Konrad von Mandern (1230 - 1295) was the master of the Livonian branch of the Teutonic Order from 1263 to 1266

Not much is known about the childhood or early life of Mandern, except that he was probably born somewhere in the modern-day area of Latvia and became associated with the Teutonic Order sometime around 1252, eventually climbing the ranks to become the master of the Livonian Teutonic Order

Mandern rose to power at a time when the chaos stemming from the Great Curonian Uprising which had already been going on for about three years at that point and so Mandern mostly concerned the early tenure of his position to assist in the stabilization of Lithuania.

In 1264, Mandern and his army marched into and invaded Zemgale where, after a long skirmish, he decides to carry on the battle despite being at a disadvantage and is eventually defeated, losing 20 knights of the Order and 600 other soldiers in the battle.

After this defeat, in 1265, for the further conquest of Zemgale, a fortification called Mythava was built by the Order along the area. The land upon which the fortifications were being built belonged to the Archbishopric of Riga and thus was granted land rights for such structure being formed by William of Modena to do so prior to his death in 1251 and was also given the final permission to construct Mythava and various other forts in 1266.

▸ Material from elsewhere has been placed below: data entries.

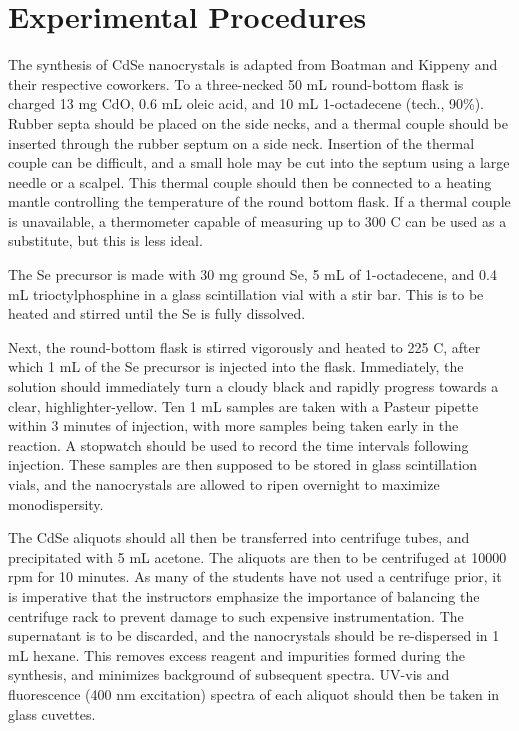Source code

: \documentclass[journal = jceda8, manuscript = article]{achemso}
\begin{document}
\section{Experimental Procedures}


The synthesis of CdSe nanocrystals is adapted from Boatman and Kippeny and their
respective coworkers. \cite{jce-1, jce-2} To a three-necked 50 mL round-bottom
flask is charged 13 mg CdO, 0.6 mL oleic acid, and 10 mL 1-octadecene (tech.,
90\%). Rubber septa should be placed on the side necks, and a thermal couple
should be inserted through the rubber septum on a side neck. Insertion of the
thermal couple can be difficult, and a small hole may be cut into the septum
using a large needle or a scalpel. This thermal couple should then be connected
to a heating mantle controlling the temperature of the round bottom flask.  If a
thermal couple is unavailable, a thermometer capable of measuring up to 300
\degree C can be used as a substitute, but this is less ideal.

The Se precursor is made with 30 mg ground Se, 5 mL of 1-octadecene, and
0.4 mL trioctylphosphine in a glass scintillation vial with a stir bar. This is
to be heated and stirred until the Se is fully dissolved.

Next, the round-bottom flask is stirred vigorously and heated to 225 \degree C,
after which 1 mL of the Se precursor is injected into the flask. Immediately,
the solution should immediately turn a cloudy black and rapidly progress towards
a clear, highlighter-yellow. Ten 1 mL samples are taken with a Pasteur pipette
within 3 minutes of injection, with more samples being taken early in the
reaction. A stopwatch should be used to record the time intervals following
injection. These samples are then supposed to be stored in glass scintillation
vials, and the nanocrystals are allowed to ripen overnight to maximize
monodispersity. \cite{ostwald}

The CdSe aliquots should all then be transferred into centrifuge tubes, and
precipitated with 5 mL acetone. The aliquots are then to be centrifuged at 10000
rpm for 10 minutes. As many of the students have not used a centrifuge prior, it
is imperative that the instructors emphasize the importance of balancing the
centrifuge rack to prevent damage to such expensive instrumentation. The
supernatant is to be discarded, and the nanocrystals should be re-dispersed in
1 mL hexane. This removes excess reagent and impurities formed during the
  synthesis, and minimizes background of subsequent spectra. UV-vis and
  fluorescence (400 nm excitation) spectra of each aliquot should then be taken
  in glass cuvettes.
\end{document}
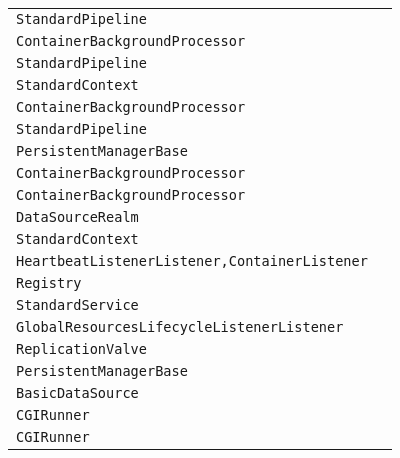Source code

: \begin{center}
\begin{tabular}{ll}
\lstinline/StandardPipeline/&\raisebox{0pt}{\lstinline/ removeValve(Valvevalve)/}\\ 
\lstinline/ContainerBackgroundProcessor/&\raisebox{0pt}{\lstinline/ processChildren(Container)/}\\ 
\lstinline/StandardPipeline/&\raisebox{0pt}{\lstinline/ removeValve(Valvevalve)/}\\ 
\lstinline/StandardContext/&\raisebox{0pt}{\lstinline/ checkUnusualURLPattern(String)/}\\ 
\lstinline/ContainerBackgroundProcessor/&\raisebox{0pt}{\lstinline/ processChildren(Container)/}\\ 
\lstinline/StandardPipeline/&\raisebox{0pt}{\lstinline/ removeValve(Valvevalve)/}\\ 
\lstinline/PersistentManagerBase/&\raisebox{0pt}{\lstinline/ startInternal())/}\\ 
\lstinline/ContainerBackgroundProcessor/&\raisebox{0pt}{\lstinline/ processChildren(Container)/}\\ 
\lstinline/ContainerBackgroundProcessor/&\raisebox{0pt}{\lstinline/ processChildren(Container)/}\\ 
\lstinline/DataSourceRealm/&\raisebox{0pt}{\lstinline/ getRoles(ConnectiondbConnection,String)/}\\ 
\lstinline/StandardContext/&\raisebox{0pt}{\lstinline/ checkUnusualURLPattern(String)/}\\ 
\lstinline/HeartbeatListenerListener,ContainerListener/&\raisebox{0pt}{\lstinline/ lifecycleEvent(LifecycleEvent)/}\\ 
\lstinline/Registry/&\raisebox{0pt}{\lstinline/ loadDescriptors(StringpackageName,ClassLoaderclassLoader)/}\\ 
\lstinline/StandardService/&\raisebox{0pt}{\lstinline/ stopInternal())/}\\ 
\lstinline/GlobalResourcesLifecycleListenerListener/&\raisebox{0pt}{\lstinline/ createMBeans(String,Context))/}\\ 
\lstinline/ReplicationValve/&\raisebox{0pt}{\lstinline/ updateStats(long,long/}\\ 
\lstinline/PersistentManagerBase/&\raisebox{0pt}{\lstinline/ startInternal())/}\\ 
\lstinline/BasicDataSource/&\raisebox{0pt}{\lstinline/ NamepreRegister(MBeanServer,ObjectName)/}\\ 
\lstinline/CGIRunner/&\raisebox{0pt}{\lstinline/ sendToLog(BufferedReaderrdr)/}\\ 
\lstinline/CGIRunner/&\raisebox{0pt}{\lstinline/ sendToLog(BufferedReaderrdr)/}\\ 

\end{tabular}
\end{center}
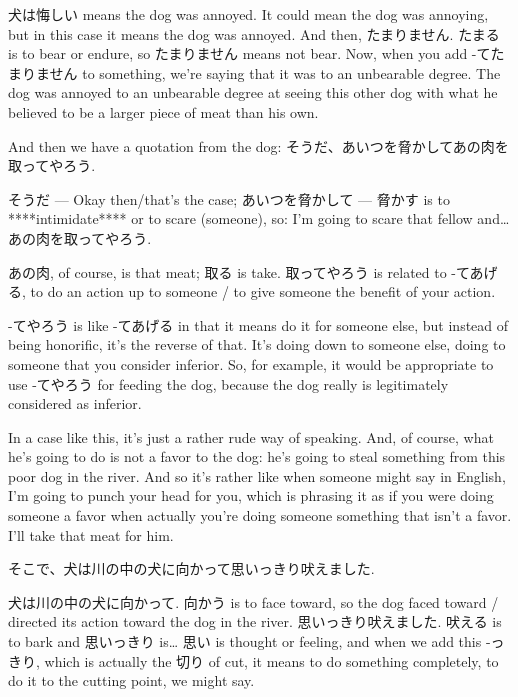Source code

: 犬は悔しい means the dog was annoyed. It could mean the dog was annoying, but in this case it means the dog was annoyed. And then, たまりません. たまる is to bear or endure, so たまりません means not bear. Now, when you add -てたまりません to something, we're saying that it was to an unbearable degree. The dog was annoyed to an unbearable degree at seeing this other dog with what he believed to be a larger piece of meat than his own.

\thinrule

And then we have a quotation from the dog: そうだ、あいつを脅かしてあの肉を取ってやろう.

{}

そうだ --- Okay then/that's the case; あいつを脅かして --- 脅かす is to ****intimidate**** or to scare (someone), so: I'm going to scare that fellow and\ldots{} あの肉を取ってやろう.

あの肉, of course, is that meat; 取る is take. 取ってやろう is related to -てあげる, to do an action up to someone / to give someone the benefit of your action.

-てやろう is like -てあげる in that it means do it for someone else, but instead of being honorific, it's the reverse of that. It's doing down to someone else, doing to someone that you consider inferior. So, for example, it would be appropriate to use -てやろう for feeding the dog, because the dog really is legitimately considered as inferior.

In a case like this, it's just a rather rude way of speaking. And, of course, what he's going to do is not a favor to the dog: he's going to steal something from this poor dog in the river. And so it's rather like when someone might say in English, I'm going to punch your head for you, which is phrasing it as if you were doing someone a favor when actually you're doing someone something that isn't a favor. I'll take that meat for him.

そこで、犬は川の中の犬に向かって思いっきり吠えました.

{}

犬は川の中の犬に向かって. 向かう is to face toward, so the dog faced toward / directed its action toward the dog in the river. 思いっきり吠えました. 吠える is to bark and 思いっきり is\ldots{} 思い is thought or feeling, and when we add this -っきり, which is actually the 切り of cut, it means to do something completely, to do it to the cutting point, we might say.

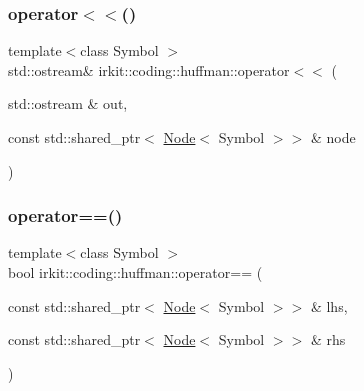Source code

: \mbox{\label{namespaceirkit_1_1coding_1_1huffman_aaee845163a3d96e6dab75655f5a7dce4}} 
\subsubsection{\texorpdfstring{operator$<$$<$()}{operator<<()}}
{\footnotesize\ttfamily template$<$class Symbol $>$ \\
std\+::ostream\& irkit\+::coding\+::huffman\+::operator$<$$<$ (\begin{DoxyParamCaption}\item[{std\+::ostream \&}]{out,  }\item[{const std\+::shared\+\_\+ptr$<$ \mbox{\hyperlink{structirkit_1_1coding_1_1huffman_1_1Node}{Node}}$<$ Symbol $>$$>$ \&}]{node }\end{DoxyParamCaption})}

\mbox{\label{namespaceirkit_1_1coding_1_1huffman_a38c31c94fea7c10dc0ba13625b44a2b2}} 
\subsubsection{\texorpdfstring{operator==()}{operator==()}}
{\footnotesize\ttfamily template$<$class Symbol $>$ \\
bool irkit\+::coding\+::huffman\+::operator== (\begin{DoxyParamCaption}\item[{const std\+::shared\+\_\+ptr$<$ \mbox{\hyperlink{structirkit_1_1coding_1_1huffman_1_1Node}{Node}}$<$ Symbol $>$$>$ \&}]{lhs,  }\item[{const std\+::shared\+\_\+ptr$<$ \mbox{\hyperlink{structirkit_1_1coding_1_1huffman_1_1Node}{Node}}$<$ Symbol $>$$>$ \&}]{rhs }\end{DoxyParamCaption})}

\mbox{\label{namespaceirkit_1_1coding_1_1huffman_a33965c3f1355d6c9744141f482ba0d89}} 
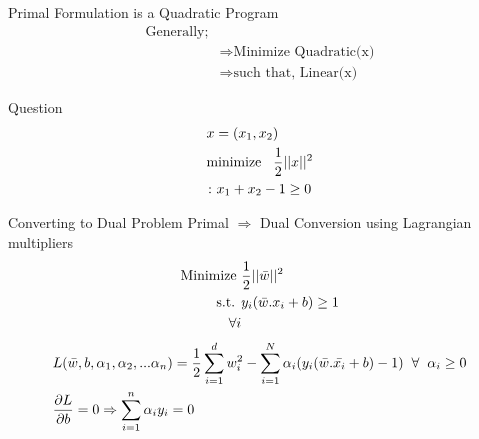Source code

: \documentclass{beamer}
\begin{document}
\begin{frame}{Primal Formulation is a Quadratic Program}
\begin{align*}
\text{Generally;}&\\
&\Rightarrow \text{Minimize Quadratic(x)}\\
&\Rightarrow \text{such that, Linear(x)}
\end{align*}
\begin{tcolorbox}
Question
\begin{align*}
&{x} = (x_{1}, x_{2})\\
&\text{minimize} \hspace{3mm} \frac{1}{2}||x||^{2}\\
&\colon x_{1} + x_{2} - 1 \geq 0
\end{align*}
\end{tcolorbox}
\end{frame}



{
	
}



\begin{frame}{Converting to Dual Problem}
Primal $\Rightarrow$ Dual Conversion using Lagrangian multipliers\\
\begin{align*}
	\text{Minimize } & \frac{1}{2}||\bar{w}||^{2} \\
	\text{s.t. } & y_{i}(\bar{w}.x_{i} + b) \geq 1\\
	 \hspace{2mm}\forall i
	\end{align*}
\begin{align*}
&L(\bar{w},b,\alpha_{1},\alpha_{2},...\alpha_{n}) = \frac{1}{2}
\sum_{i = 1}^{d} w_{i}^{2} - \sum_{i=1}^{N} \alpha_{i}(y_{i}(\bar{w}.\bar{x_{i}} + b) - 1) \hspace{2mm} \forall \hspace{2mm}\alpha_{i} \geq 0\\
&\frac{\partial L}{\partial b} = 0 \Rightarrow \sum_{i=1}^{n}\alpha_{i}y_{i} = 0\\
\end{align*}
\end{frame}
\end{document}
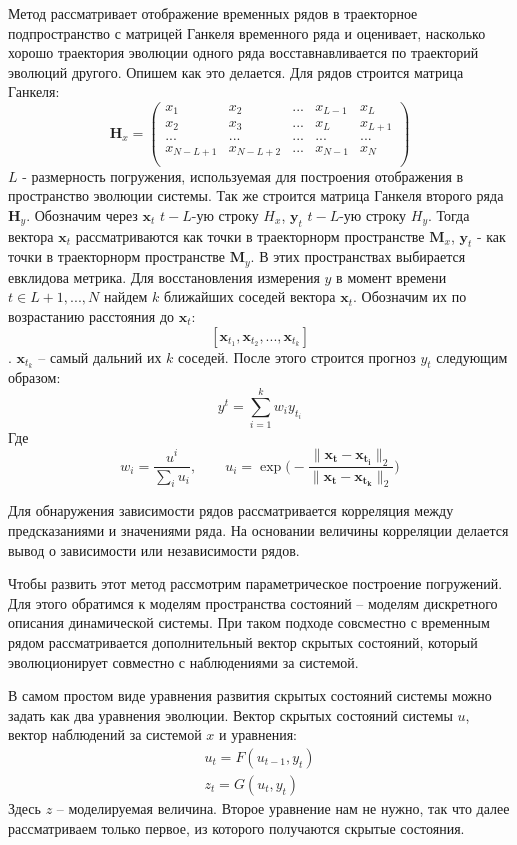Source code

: \documentclass[12pt, twoside]{article}
\begin{document}
	Метод рассматривает отображение временных рядов в траекторное подпространство с матрицей Ганкеля временного ряда и оценивает, насколько хорошо траектория эволюции одного ряда восставнавливается по траекторий эволюций другого. Опишем как это делается. Для рядов строится матрица Ганкеля:
	$$
	\mathbf{H}_{x} =
	\left( {\begin{array}{ccccc}
			x_1 & x_2 & ... & x_{L-1} & x_L\\
			x_2 & x_3 & ... & x_{L} & x_{L +1}\\
			... & ... & ... & ...   & ... \\
			x_{N-L+1} & x_{N-L +2} & ... & x_{N-1} & x_N\\
	\end{array} } \right)
	$$
	$L$ - размерность погружения, используемая для построения отображения в пространство эволюции системы. Так же строится матрица Ганкеля второго ряда $\mathbf{H}_y$.
	Обозначим через $\mathbf{x}_{t}$ $t - L$-ую строку $H_x$, $\mathbf{y}_{t}$ $t - L$-ую строку $H_y$. Тогда вектора $\mathbf{x}_t$ рассматриваются как точки в траекторнорм пространстве $\mathbf{M}_x$, $\mathbf{y}_t$ - как точки в траекторнорм пространстве $\mathbf{M}_y$. В этих пространствах выбирается евклидова метрика.
	Для восстановления измерения $y$ в момент времени $t\in L + 1,..., N$ найдем $k$ ближайших соседей вектора $\mathbf{x}_t$. Обозначим их по возрастанию расстояния до $\mathbf{x}_t$:
	$$[\mathbf{x}_{t_1}, \mathbf{x}_{t_2}, ...,\mathbf{x}_{t_k}]$$. 
	$\mathbf{x}_{t_k}$ -- самый дальний их $k$ соседей. После этого строится прогноз $y_t$ следующим образом:
	$$
	y^t = \sum^k_{i = 1}w_iy_{t_i}$$
	Где
		$$	w_i = \frac{u^i}{\sum_i u_i}, \qquad u_i = \exp\bigg(-\frac{\|\mathbf{x_t} - \mathbf{x_{t_i}}\|_2}{\|\mathbf{x_t} - \mathbf{x_{t_k}}\|_2}\bigg)
	$$
	
	
	Для обнаружения зависимости рядов рассматривается корреляция между предсказаниями и значениями ряда. На основании величины корреляции делается вывод о зависимости или независимости рядов.
	
	Чтобы развить этот метод рассмотрим параметрическое построение погружений. Для этого обратимся к моделям пространства состояний -- моделям дискретного описания динамической системы. При таком подходе совсместно с временным рядом рассматривается дополнительный вектор скрытых состояний, который эволюционирует совместно с наблюдениями за системой.
	
	В самом простом виде уравнения развития скрытых состояний системы можно задать как два уравнения эволюции. Вектор скрытых состояний системы $u$, вектор наблюдений за системой $x$ и уравнения:
\begin{equation}
	\begin{split}
		u_t = F(u_{t-1}, y_t) \\ 
		z_{t} = G(u_t, y_t)
	\end{split}
\end{equation}
Здесь $z$ -- моделируемая величина. Второе уравнение нам не нужно, так что далее рассматриваем только первое, из которого получаются скрытые состояния.
\end{document}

After many more battles and conflicts, (including multiple crusades) Mandern resigned from his position mostly due to a catastrophic series of failures and defeats and left to live to Germany where he spent the remainder of his life there although he continued to be in minor roles for the Teutonic Order. In 1268, he was reported as being the deputy master of the local Teutonic Order branch in Lübeck, Germany and later came to settle in Marburg, which would the place he would die in from natural causes in 1295.